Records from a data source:
= = = = =

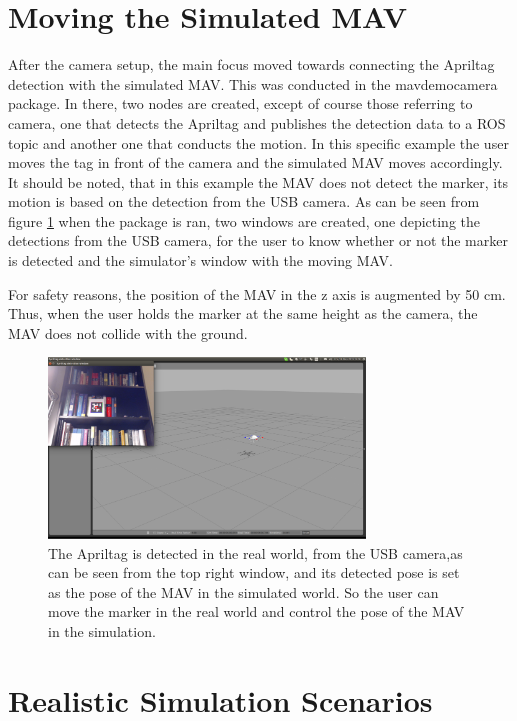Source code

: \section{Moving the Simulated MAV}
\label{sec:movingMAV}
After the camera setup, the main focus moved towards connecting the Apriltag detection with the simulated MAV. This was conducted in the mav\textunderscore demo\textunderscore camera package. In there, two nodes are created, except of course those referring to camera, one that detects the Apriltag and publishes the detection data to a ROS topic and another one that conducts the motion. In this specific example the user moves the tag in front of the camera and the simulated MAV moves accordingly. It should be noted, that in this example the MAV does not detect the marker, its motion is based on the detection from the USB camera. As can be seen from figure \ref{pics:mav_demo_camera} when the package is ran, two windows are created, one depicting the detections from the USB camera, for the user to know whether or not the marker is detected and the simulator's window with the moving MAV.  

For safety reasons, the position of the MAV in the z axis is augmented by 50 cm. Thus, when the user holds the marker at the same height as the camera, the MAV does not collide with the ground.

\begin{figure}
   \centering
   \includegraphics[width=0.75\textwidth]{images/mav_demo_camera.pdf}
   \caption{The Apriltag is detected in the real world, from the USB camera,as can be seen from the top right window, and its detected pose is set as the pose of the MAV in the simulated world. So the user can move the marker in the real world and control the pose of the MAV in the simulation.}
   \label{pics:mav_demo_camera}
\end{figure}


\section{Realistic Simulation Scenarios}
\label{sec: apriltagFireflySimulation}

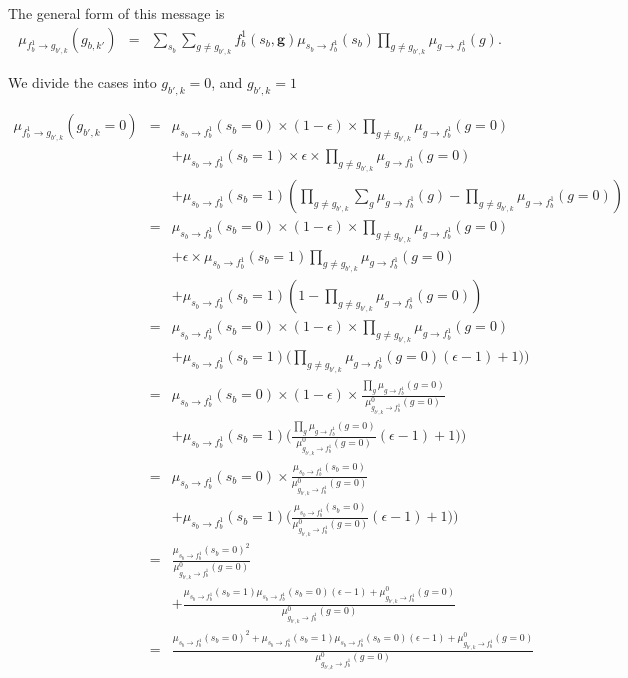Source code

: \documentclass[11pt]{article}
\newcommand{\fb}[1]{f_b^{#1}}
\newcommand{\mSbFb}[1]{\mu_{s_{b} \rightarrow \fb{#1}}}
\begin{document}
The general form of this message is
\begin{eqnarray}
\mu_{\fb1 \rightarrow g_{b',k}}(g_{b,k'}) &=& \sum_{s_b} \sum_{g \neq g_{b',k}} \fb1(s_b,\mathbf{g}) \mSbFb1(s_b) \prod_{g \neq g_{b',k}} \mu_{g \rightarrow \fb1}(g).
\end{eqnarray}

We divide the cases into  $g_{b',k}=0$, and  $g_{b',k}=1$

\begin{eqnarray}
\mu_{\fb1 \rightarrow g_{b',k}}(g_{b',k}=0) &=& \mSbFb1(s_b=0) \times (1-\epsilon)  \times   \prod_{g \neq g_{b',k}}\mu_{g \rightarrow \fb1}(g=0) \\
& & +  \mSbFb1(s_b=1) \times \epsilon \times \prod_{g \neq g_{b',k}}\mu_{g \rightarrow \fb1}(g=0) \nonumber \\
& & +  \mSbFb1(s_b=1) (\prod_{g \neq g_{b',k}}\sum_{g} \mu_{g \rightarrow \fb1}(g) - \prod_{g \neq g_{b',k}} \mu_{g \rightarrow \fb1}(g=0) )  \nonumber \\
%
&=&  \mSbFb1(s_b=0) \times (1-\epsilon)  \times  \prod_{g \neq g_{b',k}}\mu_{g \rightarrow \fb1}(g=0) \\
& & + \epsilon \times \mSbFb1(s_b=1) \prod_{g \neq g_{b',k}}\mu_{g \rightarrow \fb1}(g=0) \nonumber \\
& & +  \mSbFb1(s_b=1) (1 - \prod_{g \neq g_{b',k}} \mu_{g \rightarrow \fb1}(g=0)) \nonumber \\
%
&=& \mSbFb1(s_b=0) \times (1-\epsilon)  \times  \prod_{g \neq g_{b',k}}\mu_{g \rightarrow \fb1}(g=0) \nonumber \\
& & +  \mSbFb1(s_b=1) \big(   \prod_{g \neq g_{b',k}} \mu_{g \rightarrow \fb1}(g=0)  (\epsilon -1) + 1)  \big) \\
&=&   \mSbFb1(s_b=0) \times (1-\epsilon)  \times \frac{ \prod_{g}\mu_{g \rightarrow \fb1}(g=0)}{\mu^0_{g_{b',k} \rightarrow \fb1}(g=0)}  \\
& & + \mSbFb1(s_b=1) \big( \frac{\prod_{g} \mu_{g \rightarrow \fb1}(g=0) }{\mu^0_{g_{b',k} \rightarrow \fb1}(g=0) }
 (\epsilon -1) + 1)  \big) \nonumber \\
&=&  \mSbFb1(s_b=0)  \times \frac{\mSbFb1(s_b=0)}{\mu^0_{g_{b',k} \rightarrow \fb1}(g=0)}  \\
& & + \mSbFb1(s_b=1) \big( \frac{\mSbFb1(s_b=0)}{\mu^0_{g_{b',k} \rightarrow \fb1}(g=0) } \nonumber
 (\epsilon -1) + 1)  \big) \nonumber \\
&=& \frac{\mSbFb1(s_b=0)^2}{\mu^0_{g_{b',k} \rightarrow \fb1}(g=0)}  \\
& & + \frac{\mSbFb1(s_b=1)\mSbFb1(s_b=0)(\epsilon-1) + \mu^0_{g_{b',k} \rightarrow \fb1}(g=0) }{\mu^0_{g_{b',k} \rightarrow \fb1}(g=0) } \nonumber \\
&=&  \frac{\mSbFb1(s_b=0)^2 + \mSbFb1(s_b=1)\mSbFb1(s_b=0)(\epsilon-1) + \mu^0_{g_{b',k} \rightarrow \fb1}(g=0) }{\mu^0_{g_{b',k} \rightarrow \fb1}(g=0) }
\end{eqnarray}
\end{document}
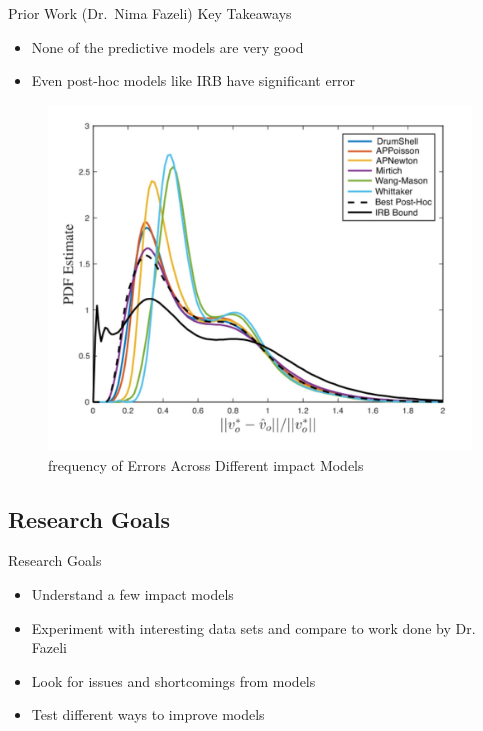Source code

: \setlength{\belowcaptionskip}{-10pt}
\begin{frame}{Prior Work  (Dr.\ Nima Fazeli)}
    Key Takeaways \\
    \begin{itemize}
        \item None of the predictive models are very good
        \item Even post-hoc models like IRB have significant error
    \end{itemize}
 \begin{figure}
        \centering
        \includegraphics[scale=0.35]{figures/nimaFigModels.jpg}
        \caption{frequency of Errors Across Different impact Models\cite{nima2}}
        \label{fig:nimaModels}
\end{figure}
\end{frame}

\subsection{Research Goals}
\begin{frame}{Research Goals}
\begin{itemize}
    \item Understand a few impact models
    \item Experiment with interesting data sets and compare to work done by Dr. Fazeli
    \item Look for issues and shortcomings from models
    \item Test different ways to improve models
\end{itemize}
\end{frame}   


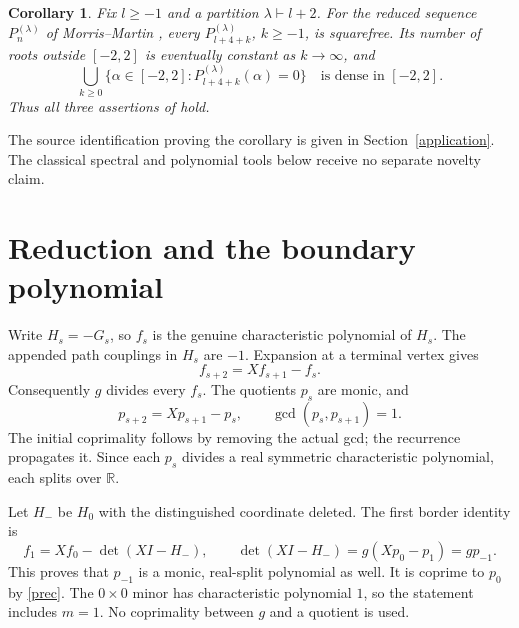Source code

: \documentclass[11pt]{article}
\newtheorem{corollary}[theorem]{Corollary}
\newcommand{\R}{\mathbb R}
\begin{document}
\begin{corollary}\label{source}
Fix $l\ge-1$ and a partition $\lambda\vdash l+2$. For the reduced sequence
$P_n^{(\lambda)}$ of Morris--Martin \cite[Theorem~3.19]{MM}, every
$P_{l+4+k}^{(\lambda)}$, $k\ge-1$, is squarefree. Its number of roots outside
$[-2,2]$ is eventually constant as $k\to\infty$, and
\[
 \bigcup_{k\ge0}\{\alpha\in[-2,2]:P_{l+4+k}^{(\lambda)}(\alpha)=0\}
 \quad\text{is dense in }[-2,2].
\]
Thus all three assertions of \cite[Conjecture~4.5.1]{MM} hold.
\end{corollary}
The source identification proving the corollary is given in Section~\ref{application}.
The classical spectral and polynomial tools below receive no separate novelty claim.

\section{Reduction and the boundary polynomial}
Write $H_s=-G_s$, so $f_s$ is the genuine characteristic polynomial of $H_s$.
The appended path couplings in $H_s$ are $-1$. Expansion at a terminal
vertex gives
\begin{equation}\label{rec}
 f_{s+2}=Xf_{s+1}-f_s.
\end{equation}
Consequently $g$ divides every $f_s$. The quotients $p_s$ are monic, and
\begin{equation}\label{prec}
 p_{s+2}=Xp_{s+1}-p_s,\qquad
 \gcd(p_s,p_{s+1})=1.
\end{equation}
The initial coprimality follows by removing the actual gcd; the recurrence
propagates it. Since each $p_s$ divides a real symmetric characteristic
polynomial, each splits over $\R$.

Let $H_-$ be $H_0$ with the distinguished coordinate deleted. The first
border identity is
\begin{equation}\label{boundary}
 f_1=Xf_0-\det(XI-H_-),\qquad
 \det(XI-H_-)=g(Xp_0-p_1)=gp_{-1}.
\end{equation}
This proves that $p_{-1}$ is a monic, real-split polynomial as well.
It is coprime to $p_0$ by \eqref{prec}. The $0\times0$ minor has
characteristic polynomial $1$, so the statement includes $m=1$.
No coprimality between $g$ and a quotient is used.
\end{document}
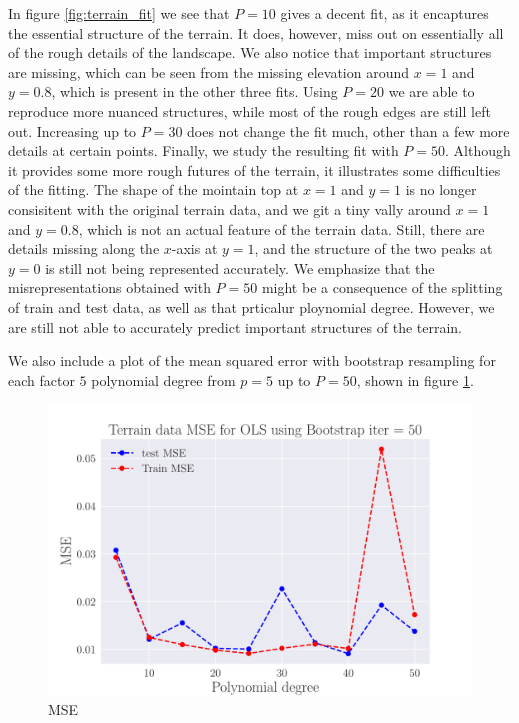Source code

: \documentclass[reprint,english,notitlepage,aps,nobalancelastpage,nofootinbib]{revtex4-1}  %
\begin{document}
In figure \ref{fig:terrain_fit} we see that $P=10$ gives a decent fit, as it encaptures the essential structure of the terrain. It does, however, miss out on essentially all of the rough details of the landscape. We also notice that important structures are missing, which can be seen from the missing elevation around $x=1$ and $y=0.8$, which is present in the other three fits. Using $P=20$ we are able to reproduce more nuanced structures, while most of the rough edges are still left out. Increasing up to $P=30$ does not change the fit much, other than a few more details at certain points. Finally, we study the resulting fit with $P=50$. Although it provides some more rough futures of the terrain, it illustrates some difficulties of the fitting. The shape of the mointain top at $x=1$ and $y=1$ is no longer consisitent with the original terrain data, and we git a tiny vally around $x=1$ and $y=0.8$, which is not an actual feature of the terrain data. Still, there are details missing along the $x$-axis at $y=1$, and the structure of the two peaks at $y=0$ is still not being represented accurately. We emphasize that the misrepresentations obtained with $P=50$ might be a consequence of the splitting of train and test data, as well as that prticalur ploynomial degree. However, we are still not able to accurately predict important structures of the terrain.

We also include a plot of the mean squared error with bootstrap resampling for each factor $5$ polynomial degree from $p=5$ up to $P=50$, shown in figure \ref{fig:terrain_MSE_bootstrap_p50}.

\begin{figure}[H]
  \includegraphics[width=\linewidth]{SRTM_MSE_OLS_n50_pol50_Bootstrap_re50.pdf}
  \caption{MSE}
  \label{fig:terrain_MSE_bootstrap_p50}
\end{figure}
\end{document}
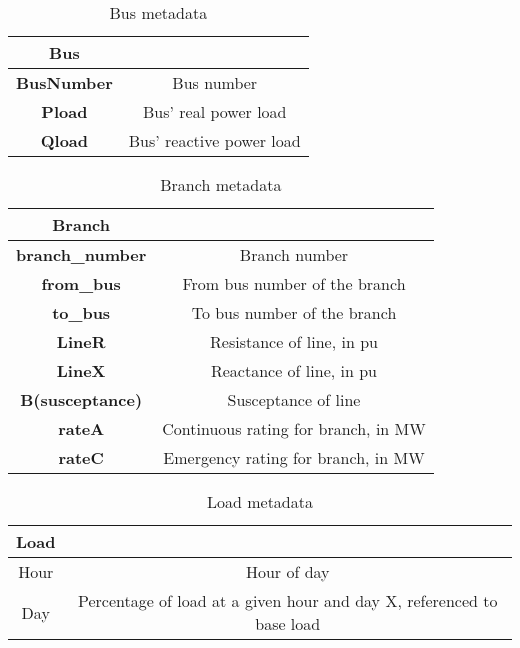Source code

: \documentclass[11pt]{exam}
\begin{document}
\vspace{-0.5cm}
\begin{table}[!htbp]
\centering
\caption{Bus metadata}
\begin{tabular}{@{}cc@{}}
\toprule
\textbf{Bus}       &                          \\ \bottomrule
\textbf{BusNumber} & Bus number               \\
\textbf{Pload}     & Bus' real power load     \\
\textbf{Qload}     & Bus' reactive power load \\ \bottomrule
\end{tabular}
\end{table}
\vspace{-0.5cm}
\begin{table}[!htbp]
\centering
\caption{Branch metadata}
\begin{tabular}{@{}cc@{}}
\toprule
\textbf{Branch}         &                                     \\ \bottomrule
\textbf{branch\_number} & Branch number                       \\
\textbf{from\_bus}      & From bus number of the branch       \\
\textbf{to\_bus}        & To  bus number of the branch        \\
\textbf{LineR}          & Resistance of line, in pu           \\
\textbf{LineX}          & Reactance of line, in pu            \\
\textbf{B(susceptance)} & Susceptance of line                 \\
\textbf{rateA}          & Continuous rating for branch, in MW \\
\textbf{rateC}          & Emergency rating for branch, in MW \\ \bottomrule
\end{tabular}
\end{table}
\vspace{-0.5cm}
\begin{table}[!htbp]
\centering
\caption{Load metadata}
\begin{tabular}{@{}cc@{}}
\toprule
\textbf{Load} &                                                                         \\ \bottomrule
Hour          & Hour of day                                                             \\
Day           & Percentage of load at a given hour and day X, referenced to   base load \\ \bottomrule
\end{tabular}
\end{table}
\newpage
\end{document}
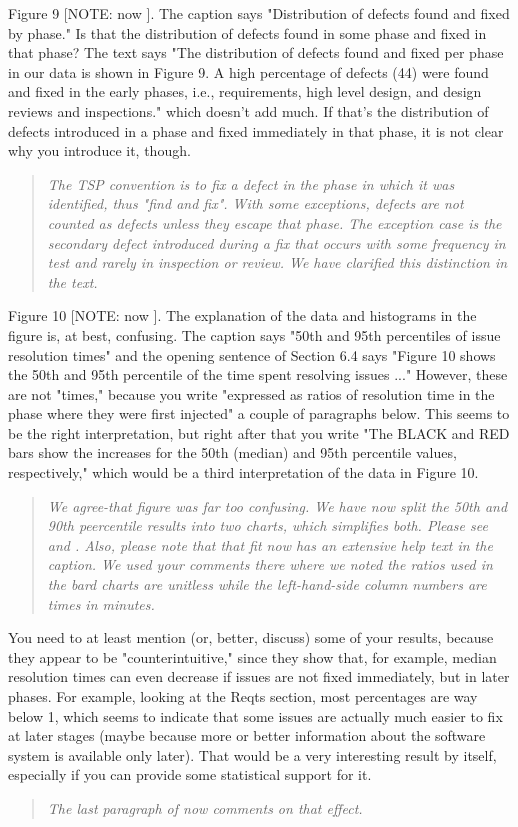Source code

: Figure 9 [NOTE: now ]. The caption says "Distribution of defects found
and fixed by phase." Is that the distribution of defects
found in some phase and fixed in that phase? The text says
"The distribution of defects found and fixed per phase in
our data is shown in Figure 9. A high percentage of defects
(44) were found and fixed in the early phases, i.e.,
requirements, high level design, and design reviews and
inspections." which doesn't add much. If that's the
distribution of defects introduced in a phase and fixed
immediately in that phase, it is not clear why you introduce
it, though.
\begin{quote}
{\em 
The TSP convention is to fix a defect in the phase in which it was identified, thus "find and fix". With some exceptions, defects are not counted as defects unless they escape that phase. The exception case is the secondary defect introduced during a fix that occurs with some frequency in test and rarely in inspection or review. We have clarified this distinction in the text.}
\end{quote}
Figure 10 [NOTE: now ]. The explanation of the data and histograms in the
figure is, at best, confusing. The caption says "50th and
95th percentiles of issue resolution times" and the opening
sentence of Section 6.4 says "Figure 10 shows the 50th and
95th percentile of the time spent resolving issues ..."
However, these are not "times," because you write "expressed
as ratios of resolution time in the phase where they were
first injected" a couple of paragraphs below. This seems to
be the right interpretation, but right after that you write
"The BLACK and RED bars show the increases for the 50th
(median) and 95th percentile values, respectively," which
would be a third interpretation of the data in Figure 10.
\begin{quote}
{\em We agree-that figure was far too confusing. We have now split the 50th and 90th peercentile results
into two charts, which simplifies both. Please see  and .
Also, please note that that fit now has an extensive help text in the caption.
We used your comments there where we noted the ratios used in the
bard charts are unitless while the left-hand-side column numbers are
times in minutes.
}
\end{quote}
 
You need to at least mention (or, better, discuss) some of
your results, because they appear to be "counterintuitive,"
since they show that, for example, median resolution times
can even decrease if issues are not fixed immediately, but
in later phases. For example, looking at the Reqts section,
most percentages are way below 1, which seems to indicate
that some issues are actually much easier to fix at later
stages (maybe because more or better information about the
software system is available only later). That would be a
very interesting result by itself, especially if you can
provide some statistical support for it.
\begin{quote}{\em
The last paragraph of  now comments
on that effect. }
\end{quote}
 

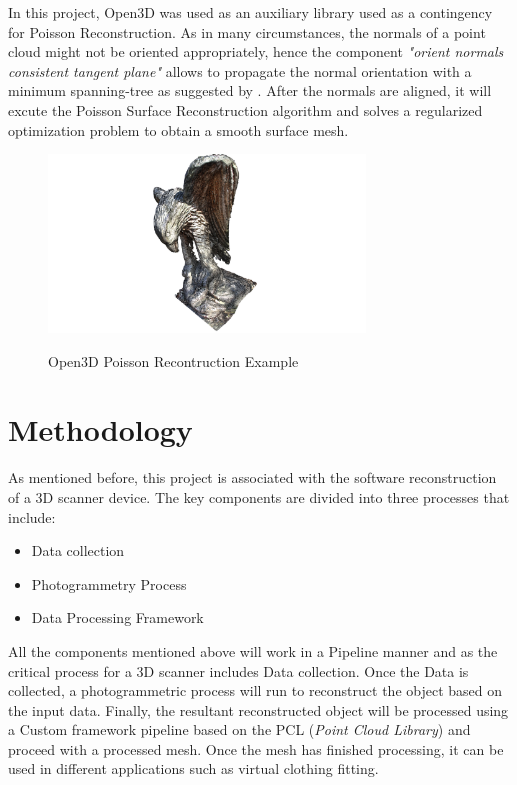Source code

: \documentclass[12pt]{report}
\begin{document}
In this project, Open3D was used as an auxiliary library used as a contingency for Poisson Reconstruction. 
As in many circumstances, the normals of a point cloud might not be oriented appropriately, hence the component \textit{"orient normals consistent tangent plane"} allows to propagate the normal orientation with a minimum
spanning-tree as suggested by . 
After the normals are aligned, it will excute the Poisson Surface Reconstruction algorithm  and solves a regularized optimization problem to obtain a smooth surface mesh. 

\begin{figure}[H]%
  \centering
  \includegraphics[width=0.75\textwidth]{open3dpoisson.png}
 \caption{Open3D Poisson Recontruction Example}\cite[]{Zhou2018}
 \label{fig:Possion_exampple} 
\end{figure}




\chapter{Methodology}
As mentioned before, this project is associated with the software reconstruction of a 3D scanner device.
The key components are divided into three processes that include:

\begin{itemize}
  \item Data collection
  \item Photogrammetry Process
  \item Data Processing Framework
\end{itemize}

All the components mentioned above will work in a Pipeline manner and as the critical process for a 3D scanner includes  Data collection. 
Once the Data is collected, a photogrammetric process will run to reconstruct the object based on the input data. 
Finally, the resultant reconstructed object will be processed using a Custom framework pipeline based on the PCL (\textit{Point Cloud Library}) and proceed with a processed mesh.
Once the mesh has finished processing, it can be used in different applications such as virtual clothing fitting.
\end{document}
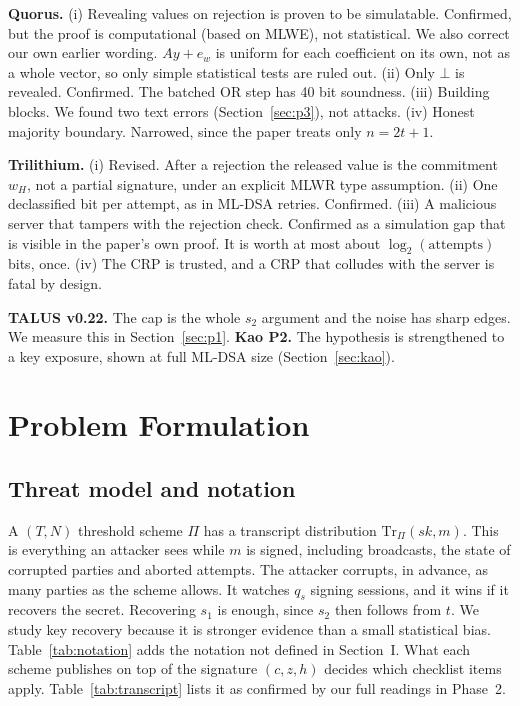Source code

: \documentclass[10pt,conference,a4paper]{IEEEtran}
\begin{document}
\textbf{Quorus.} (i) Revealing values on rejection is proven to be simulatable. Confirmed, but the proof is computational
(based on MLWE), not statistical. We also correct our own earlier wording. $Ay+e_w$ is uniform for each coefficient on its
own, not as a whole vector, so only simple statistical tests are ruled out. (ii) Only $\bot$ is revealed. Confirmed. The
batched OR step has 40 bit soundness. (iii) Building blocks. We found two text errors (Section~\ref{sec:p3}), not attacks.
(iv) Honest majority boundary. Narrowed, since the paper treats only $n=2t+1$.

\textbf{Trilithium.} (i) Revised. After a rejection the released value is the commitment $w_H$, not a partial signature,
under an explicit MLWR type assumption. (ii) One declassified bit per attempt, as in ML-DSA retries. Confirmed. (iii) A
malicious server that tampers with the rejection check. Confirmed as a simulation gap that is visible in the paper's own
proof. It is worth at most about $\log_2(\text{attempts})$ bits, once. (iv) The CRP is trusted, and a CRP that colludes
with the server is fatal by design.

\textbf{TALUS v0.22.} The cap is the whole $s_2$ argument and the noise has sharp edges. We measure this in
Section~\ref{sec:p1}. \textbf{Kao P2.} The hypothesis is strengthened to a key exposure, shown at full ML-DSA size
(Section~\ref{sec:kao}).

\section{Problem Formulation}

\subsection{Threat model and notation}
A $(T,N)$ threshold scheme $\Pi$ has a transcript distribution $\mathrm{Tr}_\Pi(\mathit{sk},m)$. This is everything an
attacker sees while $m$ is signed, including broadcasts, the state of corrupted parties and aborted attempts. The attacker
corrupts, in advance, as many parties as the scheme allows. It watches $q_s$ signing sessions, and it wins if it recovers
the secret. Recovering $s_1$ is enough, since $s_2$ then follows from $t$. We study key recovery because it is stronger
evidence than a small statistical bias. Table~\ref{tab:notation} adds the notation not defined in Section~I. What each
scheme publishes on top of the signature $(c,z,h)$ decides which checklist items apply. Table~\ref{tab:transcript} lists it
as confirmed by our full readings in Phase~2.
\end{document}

= = = = =

# About this task
Reproduce the data above exactly, but only the lines from the one showing "few impact models" through the one showing "polynomial, each splits over $\R$.", with both ends kept and the pictures left out.

# Solution
    \item Understand a few impact models
    \item Experiment with interesting data sets and compare to work done by Dr. Fazeli
    \item Look for issues and shortcomings from models
    \item Test different ways to improve models
\end{itemize}
\end{frame}   


Source code

: \documentclass[11pt]{article}
\newtheorem{corollary}[theorem]{Corollary}
\newcommand{\R}{\mathbb R}
\begin{document}
\begin{corollary}\label{source}
Fix $l\ge-1$ and a partition $\lambda\vdash l+2$. For the reduced sequence
$P_n^{(\lambda)}$ of Morris--Martin \cite[Theorem~3.19]{MM}, every
$P_{l+4+k}^{(\lambda)}$, $k\ge-1$, is squarefree. Its number of roots outside
$[-2,2]$ is eventually constant as $k\to\infty$, and
\[
 \bigcup_{k\ge0}\{\alpha\in[-2,2]:P_{l+4+k}^{(\lambda)}(\alpha)=0\}
 \quad\text{is dense in }[-2,2].
\]
Thus all three assertions of \cite[Conjecture~4.5.1]{MM} hold.
\end{corollary}
The source identification proving the corollary is given in Section~\ref{application}.
The classical spectral and polynomial tools below receive no separate novelty claim.

\section{Reduction and the boundary polynomial}
Write $H_s=-G_s$, so $f_s$ is the genuine characteristic polynomial of $H_s$.
The appended path couplings in $H_s$ are $-1$. Expansion at a terminal
vertex gives
\begin{equation}\label{rec}
 f_{s+2}=Xf_{s+1}-f_s.
\end{equation}
Consequently $g$ divides every $f_s$. The quotients $p_s$ are monic, and
\begin{equation}\label{prec}
 p_{s+2}=Xp_{s+1}-p_s,\qquad
 \gcd(p_s,p_{s+1})=1.
\end{equation}
The initial coprimality follows by removing the actual gcd; the recurrence
propagates it. Since each $p_s$ divides a real symmetric characteristic
polynomial, each splits over $\R$.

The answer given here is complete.